The forgotten wall

The forgotten wall

Karla Aguilar Velásquez is a PhD candidate in Hispanic studies in the Department of Romance Languages and Literatures. A scholar of contemporary Caribbean literatures and cultures, Aguilar sees her research as deeply connected with her practice as curator and museum educator at Washington University’s Mildred Lane Kemper Art Museum, the Pulitzer Arts Foundation and the Center of Creative Arts (COCA).

There were some evident challenges when I saw the floor plan. Instinctive choices that I would make as a gallery attendant — like where to start my visit or what pathway to follow inside — suddenly became stories I planned as the curator. Maybe I could use the columns as a portal entry to create separate spaces in each exhibition and Yes! That difference in the ceiling height will definitely make that corner the most intimate place for reflection. The question remained as to what to do with that 21-foot wall. The Millstone Gallery at the Center of Creative Arts (COCA) has two entries. While one of them has a welcoming reception, facing directly toward the wall that traditionally displays the vinyl signs describing the exhibition, the other opens to a hall that lengthens the distance between the spectators and the pieces. I asked the artistic team if I could revitalize that area, envisioning that forgotten wall as an interactive space that will encourage people to perform often restricted actions inside a gallery: to touch, to be loud, to destroy, to reclaim. 

The challenging floorplan of the Millstone Gallery at the Center of Creative Arts (COCA) inspired Karla Aguilar Velásquez to create a space for visitors to experience the art viscerally and holistically, a strategy she has used in two recent exhibitions for which she has served as curator. Graphic by Karla Aguilar Velásquez.

From the Guerrilla Girls to movements like StrikeMoma, a plethora of activists and scholars have discussed the access barriers surrounding art institutions. Besides the lack of representation of minoritized identities and the economic disparities that continue to make art education a class privilege, museum and gallery norms police bodies in public spaces. In my experience leading tours in WashU’s Kemper, the Pulitzer Arts Foundation, and COCA, it is common for visitors to need a couple of minutes to relax their bodies, as they immediately assume that a museum is a place where touching, moving and congregating are highly discouraged. While most publics accept these limitations as part of the necessary efforts for conserving pieces, art institutions should be aware of the emotional toll that their surveilling of the body has on the experience of witnessing art. Adding an interactive wall to COCA’s Millstone was not only an opportunity to reflect on the power dynamics assumed as normal in creative spaces, but also an invitation to feel back the art in the body, to interpret the art more viscerally and holistically. 

Shadow boxes designed by Karla Aguilar Velásquez allowed visitors to physically experience the sensation of materials while viewing the exhibit Everything Is Golden. Photo by Karla Aguilar Velásquez.
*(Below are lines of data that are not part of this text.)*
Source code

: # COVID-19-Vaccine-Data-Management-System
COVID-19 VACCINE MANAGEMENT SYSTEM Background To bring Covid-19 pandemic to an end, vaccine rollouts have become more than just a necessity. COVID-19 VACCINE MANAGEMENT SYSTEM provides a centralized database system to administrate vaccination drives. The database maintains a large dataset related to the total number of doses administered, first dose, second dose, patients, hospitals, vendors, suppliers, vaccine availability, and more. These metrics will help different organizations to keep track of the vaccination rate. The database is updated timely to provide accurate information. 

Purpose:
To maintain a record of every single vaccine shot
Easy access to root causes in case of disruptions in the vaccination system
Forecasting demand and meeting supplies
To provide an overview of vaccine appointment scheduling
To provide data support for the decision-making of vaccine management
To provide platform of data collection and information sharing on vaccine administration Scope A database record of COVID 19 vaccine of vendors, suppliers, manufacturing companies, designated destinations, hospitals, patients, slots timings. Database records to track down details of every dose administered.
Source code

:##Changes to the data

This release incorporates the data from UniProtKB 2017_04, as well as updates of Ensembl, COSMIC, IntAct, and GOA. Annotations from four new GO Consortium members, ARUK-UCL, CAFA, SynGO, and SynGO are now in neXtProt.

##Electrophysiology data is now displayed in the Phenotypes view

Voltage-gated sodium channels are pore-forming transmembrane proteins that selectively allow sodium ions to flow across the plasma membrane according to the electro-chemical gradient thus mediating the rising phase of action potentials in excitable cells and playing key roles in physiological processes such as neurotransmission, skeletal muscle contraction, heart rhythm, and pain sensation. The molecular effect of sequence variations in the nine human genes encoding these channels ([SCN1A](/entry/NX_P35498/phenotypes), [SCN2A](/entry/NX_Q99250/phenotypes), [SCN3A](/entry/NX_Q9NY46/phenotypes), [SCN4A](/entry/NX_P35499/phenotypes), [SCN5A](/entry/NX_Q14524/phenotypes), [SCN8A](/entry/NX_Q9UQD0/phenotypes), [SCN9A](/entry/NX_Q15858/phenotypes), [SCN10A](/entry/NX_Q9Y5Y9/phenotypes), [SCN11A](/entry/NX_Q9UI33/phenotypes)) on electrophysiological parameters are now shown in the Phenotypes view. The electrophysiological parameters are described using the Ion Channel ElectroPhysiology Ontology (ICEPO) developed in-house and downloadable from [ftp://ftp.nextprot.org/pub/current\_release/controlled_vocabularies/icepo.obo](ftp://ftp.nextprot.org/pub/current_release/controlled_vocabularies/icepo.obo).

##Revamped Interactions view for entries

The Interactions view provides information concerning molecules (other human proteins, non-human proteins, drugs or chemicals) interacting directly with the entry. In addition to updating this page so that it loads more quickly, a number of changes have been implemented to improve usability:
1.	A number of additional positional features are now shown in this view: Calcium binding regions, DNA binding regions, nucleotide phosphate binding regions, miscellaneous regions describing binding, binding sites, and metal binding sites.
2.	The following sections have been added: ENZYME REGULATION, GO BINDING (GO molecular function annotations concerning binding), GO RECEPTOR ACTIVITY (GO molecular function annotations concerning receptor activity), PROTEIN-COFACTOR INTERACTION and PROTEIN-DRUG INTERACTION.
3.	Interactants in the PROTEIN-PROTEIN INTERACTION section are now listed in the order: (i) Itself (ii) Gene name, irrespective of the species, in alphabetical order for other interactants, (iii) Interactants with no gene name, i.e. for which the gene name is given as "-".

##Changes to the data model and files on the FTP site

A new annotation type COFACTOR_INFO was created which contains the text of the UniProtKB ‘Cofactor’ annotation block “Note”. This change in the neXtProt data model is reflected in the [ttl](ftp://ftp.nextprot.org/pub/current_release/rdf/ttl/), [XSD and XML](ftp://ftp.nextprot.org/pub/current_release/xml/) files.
My first interactive wall — designed for the show Everything Is Golden by artist Lizzy Martinez — challenged the prohibition of touching materials and the predominance of sight in art exhibitions. By mounting ecologies of natural and synthetic, of slick and rough/uneven materials in shadow boxes, I prompted visitors to question how notions of care and worth feel to the skin. How would your perceptions of a concrete sculpture change after being able to feel cold concrete clumps and their dust lingering on your fingers? 

My most recent interactive provides a space for storytelling in Mga Kuwento Namin (Stories We Tell). This exhibition displays portraits of Filipino-American women in today’s St. Louis overlayed by three projections of the Philippine villages at the 1904 World Fair. Artist Ria Unson explains how racialized and colonial stereotypes keep being projected onto the Filipino community in the present and that, in order to interrupt such images, visitors need to walk in front of the projectors and cast shadows over the portraits. The portraits’ titles are statements shared by every woman and reproduced in their native dialect in a looped audio: Na sa aking likhang-isip ang tunay kong tahanan (Tagalog); Brilla (Chabacano). After long conversations with Ria, we decided to not have an immediate translation of the phrases in the labels, to encourage people to make an effort to get to know the language and disrupt assumptions that minoritized communities and their cultures should always be available and transparent for their consumption. I used the idea of “taking time to know each other’s stories” and designed a wall where weaving a story would necessarily require crossing and touching other threads: There is not “I reclaim my past” without “we exist outside borders.” The more visitors tell their stories, the more visible the shared routes are — the wall becomes a growing testimony of collaboration and conviviality.

Visitors to the exhibit Mga Kuwento Namin (Stories We Tell), on display at COCA through May 4, weave stories on the forgotten-turned-interactive wall. Photo by Karla Aguilar Velásquez.

As I write these reflections, I received the photographs of the opening. I noticed with joy how many of the pictures in front of the interactive wall are of groups hugging. Is it because while crafting the stories they were having fun? Is it because there is just enough space in the hallway? I wonder why I am this surprised of watching people hugging in the gallery. Shouldn’t hugging be a common occurrence inside the galleries?